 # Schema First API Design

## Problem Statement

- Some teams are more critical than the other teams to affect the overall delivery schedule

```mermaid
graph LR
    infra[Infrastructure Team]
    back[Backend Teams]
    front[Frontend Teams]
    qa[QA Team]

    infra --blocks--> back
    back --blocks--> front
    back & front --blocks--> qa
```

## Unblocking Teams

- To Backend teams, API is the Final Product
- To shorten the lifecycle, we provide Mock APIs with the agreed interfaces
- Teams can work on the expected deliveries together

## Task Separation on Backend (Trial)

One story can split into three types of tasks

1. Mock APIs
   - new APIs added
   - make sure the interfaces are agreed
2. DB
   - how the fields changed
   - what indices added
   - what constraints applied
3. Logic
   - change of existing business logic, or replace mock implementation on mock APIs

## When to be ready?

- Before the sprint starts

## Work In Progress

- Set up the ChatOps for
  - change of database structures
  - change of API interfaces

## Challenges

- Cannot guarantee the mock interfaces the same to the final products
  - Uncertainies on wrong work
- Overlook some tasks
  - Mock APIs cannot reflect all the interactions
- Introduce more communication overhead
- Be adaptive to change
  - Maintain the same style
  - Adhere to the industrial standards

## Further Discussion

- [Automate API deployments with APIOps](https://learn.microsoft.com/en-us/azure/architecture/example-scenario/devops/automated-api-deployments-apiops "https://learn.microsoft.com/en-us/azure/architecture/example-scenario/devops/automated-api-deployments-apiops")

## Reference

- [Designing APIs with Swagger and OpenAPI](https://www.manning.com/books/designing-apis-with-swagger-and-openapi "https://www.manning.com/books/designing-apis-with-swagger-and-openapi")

—————

In the records, count every line that includes "https" and give the count alone.

2